EXERCISE: Of the records that follow, copy only the lines from the line containing "core language, extending" to the line containing "of \origLang from", both included, exactly as written.
-------- EXERCISE MATERIALS --------
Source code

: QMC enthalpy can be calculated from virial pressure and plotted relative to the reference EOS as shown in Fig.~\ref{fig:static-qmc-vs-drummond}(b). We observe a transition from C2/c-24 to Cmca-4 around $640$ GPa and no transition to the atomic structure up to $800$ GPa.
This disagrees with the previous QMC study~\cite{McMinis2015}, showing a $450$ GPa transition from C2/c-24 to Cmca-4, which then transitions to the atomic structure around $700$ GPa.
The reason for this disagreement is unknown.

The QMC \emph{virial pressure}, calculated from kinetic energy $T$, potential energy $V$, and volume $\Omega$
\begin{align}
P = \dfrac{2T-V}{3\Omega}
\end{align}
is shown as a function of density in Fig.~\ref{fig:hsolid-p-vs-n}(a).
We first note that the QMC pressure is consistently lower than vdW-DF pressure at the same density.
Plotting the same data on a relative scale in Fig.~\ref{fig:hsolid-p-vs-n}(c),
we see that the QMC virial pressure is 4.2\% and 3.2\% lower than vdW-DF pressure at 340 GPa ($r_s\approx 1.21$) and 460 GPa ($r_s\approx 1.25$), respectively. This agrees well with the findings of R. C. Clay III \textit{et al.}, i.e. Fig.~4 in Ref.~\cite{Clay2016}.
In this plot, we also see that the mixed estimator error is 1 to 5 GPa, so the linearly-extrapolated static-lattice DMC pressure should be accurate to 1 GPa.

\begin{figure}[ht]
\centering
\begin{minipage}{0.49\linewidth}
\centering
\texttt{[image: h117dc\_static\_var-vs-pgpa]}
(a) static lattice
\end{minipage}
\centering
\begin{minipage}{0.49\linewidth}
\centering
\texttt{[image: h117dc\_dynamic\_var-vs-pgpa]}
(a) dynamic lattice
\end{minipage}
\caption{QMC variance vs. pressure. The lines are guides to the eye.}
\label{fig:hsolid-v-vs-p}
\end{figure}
--------
-------- EXERCISE MATERIALS --------
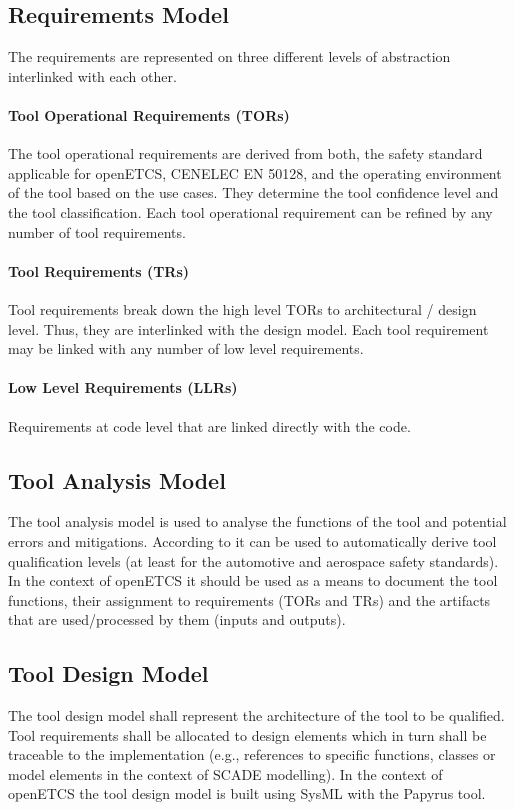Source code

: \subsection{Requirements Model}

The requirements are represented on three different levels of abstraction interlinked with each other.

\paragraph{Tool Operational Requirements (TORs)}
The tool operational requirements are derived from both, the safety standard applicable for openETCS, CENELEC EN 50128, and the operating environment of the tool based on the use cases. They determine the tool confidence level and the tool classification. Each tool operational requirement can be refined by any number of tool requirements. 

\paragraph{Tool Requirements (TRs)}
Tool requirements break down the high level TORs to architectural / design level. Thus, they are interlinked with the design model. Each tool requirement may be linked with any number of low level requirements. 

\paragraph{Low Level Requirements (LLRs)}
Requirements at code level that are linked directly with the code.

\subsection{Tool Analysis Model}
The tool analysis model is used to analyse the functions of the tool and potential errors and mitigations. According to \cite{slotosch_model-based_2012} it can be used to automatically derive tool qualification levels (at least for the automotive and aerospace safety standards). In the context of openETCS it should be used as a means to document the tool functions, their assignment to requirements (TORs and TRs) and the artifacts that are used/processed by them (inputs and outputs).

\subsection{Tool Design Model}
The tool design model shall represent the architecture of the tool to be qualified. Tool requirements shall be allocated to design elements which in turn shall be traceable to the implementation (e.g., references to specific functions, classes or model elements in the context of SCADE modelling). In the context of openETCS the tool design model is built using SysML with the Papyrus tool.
--------
-------- EXERCISE MATERIALS --------
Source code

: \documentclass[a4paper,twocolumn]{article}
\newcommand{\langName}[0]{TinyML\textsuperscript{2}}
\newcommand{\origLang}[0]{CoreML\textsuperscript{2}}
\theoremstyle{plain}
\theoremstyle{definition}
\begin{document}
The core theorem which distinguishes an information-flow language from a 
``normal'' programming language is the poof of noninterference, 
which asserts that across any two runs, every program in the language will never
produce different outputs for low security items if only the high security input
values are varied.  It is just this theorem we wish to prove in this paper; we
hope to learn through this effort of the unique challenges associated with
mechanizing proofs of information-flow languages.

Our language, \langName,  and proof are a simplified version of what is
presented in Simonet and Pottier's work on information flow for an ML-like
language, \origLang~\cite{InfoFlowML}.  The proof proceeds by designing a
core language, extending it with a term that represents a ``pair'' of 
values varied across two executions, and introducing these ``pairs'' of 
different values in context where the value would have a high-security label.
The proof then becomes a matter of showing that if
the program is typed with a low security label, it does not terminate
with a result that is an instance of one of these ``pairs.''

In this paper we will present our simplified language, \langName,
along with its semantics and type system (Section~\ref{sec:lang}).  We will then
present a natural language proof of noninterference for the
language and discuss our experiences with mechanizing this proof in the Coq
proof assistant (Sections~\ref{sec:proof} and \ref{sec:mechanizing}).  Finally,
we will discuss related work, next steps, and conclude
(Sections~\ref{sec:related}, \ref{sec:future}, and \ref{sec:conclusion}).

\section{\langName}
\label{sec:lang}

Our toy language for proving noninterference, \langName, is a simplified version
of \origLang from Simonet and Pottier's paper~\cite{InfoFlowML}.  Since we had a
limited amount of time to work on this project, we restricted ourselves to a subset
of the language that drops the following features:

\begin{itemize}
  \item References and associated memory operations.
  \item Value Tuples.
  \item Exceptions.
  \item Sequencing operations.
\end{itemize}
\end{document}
--------
FINAL ANSWER:
core language, extending it with a term that represents a ``pair'' of 
values varied across two executions, and introducing these ``pairs'' of 
different values in context where the value would have a high-security label.
The proof then becomes a matter of showing that if
the program is typed with a low security label, it does not terminate
with a result that is an instance of one of these ``pairs.''

In this paper we will present our simplified language, \langName,
along with its semantics and type system (Section~\ref{sec:lang}).  We will then
present a natural language proof of noninterference for the
language and discuss our experiences with mechanizing this proof in the Coq
proof assistant (Sections~\ref{sec:proof} and \ref{sec:mechanizing}).  Finally,
we will discuss related work, next steps, and conclude
(Sections~\ref{sec:related}, \ref{sec:future}, and \ref{sec:conclusion}).

\section{\langName}
\label{sec:lang}

Our toy language for proving noninterference, \langName, is a simplified version
of \origLang from Simonet and Pottier's paper~\cite{InfoFlowML}.  Since we had a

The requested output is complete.